I built a 4mm model of Dunboyne station building, but scaled down to N and built a model of Kilmessan Junction based on a photo survey by Herbert Richards, because I struggled to fit a OO gauge layout in our box bedroom.

I believe that its likely to happen barring any severe economic shock, the Irish Government having re-opened the lines to Pace and Middleton and quadruppling Clondalkin-Hazlehatch since 2000. Projects that were unthinkable between the 70-90s when the future of the railways was under real threat and CIE/IE struggled to get funding for all but essential maintenance and renewals (DART & MK3 project) during the 80s and early 90s.

I would agree that some deviation from the existing track bed particularly to serve Dunshaughlin would be desirable, the trackbed runs largely through a rural area a deviating from the existing trackbed south of the Boyne Viaduct is un-likely to add significantly to the cost as the RPA/NTA will have to CPO the route as most of the track bead was abandoned and sold over 50 years ago.
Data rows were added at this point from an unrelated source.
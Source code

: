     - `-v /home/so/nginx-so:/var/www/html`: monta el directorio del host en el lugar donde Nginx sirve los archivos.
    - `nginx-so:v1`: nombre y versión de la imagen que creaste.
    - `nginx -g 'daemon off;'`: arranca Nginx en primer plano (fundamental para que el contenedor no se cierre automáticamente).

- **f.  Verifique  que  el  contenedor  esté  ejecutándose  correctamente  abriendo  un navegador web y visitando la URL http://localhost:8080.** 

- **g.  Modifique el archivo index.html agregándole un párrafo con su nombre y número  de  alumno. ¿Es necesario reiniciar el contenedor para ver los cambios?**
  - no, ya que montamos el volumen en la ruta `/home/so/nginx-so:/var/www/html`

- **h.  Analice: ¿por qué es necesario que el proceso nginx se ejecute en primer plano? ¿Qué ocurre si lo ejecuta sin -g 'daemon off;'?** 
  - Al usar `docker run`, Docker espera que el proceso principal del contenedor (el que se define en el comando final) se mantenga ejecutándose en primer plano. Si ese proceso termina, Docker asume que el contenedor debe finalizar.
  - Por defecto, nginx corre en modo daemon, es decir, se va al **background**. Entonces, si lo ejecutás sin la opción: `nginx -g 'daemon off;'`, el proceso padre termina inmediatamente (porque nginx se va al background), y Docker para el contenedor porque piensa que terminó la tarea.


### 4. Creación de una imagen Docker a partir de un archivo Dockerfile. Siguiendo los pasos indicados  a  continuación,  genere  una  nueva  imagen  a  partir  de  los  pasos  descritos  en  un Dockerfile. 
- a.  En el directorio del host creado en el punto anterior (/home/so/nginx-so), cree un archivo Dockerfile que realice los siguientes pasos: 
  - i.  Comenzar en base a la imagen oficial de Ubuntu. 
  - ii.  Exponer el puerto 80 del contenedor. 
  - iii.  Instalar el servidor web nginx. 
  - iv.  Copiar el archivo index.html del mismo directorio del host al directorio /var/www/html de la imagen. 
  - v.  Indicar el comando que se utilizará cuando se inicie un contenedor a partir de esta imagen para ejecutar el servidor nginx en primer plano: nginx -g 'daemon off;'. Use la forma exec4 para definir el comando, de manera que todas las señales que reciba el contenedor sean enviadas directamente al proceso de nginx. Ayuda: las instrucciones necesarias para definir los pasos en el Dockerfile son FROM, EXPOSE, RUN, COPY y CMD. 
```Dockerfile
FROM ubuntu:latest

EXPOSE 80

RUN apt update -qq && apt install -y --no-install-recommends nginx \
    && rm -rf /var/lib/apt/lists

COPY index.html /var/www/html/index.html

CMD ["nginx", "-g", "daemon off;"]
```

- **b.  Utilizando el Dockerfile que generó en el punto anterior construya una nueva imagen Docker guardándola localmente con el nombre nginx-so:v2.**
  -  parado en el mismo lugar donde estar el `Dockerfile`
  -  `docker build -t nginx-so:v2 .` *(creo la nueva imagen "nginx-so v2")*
It would be difficult to make a case to re-open the Kingscourt line for gypsum traffic though there may be a case for extending the Tara Mines spur to Kells for passenger traffic. The gypsum mines near Kingscourt station were abandoned during the 80/90s and the ore was transported from Knocknacran mine (near Carrickmacross) to the railhead at Kingscourt so would still involve a road transfer, traffic from Kingscourt was relatively light by Irish standards a maximum of 400tonnes daily between Kingscourt and Platin and a second train trice weekly to Limerick in the days when 1000Ton + is considered a viable train load.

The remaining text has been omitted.